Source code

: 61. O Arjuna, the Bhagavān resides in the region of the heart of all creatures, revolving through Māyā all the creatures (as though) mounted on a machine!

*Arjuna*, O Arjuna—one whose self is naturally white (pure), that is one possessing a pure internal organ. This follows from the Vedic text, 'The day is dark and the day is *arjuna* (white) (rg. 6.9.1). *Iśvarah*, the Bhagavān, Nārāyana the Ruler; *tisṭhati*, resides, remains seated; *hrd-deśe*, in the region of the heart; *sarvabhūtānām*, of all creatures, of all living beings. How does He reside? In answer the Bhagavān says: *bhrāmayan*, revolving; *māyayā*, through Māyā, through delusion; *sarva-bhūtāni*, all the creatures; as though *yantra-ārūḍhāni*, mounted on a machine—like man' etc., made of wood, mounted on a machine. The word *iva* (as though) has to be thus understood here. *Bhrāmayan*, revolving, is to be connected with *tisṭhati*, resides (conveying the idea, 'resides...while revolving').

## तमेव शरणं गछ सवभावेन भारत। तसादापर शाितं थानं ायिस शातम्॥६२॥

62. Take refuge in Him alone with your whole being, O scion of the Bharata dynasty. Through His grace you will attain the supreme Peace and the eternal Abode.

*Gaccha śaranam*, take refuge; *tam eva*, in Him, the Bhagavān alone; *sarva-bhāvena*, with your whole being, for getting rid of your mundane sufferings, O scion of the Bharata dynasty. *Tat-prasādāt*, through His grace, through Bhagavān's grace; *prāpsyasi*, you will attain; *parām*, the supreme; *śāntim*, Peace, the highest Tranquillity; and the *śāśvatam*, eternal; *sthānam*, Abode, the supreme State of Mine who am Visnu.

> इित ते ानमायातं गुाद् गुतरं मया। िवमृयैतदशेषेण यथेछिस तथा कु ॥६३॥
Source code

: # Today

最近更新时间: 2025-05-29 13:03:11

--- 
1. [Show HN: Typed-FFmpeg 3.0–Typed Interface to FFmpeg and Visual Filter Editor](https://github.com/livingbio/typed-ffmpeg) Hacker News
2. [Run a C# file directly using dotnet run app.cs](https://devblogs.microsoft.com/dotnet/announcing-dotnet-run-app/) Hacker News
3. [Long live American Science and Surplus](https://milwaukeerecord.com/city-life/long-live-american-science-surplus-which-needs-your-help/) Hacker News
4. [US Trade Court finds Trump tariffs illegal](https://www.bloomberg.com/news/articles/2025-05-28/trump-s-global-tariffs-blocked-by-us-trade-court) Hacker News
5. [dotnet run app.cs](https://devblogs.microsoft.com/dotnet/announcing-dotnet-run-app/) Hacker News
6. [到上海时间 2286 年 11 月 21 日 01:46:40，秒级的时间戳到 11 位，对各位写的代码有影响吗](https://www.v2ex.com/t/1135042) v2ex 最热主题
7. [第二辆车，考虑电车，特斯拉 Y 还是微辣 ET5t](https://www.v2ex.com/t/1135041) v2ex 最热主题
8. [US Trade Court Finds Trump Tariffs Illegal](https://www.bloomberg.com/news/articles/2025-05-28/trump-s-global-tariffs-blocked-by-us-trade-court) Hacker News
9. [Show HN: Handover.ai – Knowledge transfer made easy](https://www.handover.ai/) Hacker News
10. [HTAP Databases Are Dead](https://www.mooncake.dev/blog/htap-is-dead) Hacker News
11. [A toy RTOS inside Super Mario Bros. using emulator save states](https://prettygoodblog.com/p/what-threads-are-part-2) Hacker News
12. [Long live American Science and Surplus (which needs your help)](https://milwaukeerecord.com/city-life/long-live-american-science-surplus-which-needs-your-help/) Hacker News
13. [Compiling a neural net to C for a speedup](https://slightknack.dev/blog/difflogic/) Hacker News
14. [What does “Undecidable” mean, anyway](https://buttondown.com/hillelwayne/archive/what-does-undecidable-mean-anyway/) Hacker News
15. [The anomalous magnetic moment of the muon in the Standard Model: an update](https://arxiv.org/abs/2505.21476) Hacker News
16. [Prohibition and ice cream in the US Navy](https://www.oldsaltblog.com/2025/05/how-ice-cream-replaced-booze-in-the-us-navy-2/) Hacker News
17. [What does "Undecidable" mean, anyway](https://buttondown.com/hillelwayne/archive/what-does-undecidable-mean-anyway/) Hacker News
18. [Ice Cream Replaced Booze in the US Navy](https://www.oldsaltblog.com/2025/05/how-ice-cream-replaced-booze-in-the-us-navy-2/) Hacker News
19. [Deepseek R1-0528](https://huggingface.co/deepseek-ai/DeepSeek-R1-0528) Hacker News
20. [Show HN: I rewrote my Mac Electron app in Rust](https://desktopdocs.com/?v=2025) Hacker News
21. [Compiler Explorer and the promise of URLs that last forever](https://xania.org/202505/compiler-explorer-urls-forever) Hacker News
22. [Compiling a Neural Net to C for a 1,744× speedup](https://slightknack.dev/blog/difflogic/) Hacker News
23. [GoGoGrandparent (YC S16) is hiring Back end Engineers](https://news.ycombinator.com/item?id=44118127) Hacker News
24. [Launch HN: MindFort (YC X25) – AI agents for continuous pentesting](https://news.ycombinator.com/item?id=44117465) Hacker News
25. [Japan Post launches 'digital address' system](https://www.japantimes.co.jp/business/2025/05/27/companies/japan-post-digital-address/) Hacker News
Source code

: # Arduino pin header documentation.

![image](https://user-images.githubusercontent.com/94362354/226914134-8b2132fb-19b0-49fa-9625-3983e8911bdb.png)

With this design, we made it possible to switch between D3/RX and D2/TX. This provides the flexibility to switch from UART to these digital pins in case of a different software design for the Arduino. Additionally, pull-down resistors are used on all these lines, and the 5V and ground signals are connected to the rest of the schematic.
—————
▶ _WORK REQUIRED_:
If a line in the material above holds "Show", copy it.

▶ _ANSWER TO THIS TASK_:
1. [Show HN: Typed-FFmpeg 3.0–Typed Interface to FFmpeg and Visual Filter Editor](https://github.com/livingbio/typed-ffmpeg) Hacker News
9. [Show HN: Handover.ai – Knowledge transfer made easy](https://www.handover.ai/) Hacker News
20. [Show HN: I rewrote my Mac Electron app in Rust](https://desktopdocs.com/?v=2025) Hacker News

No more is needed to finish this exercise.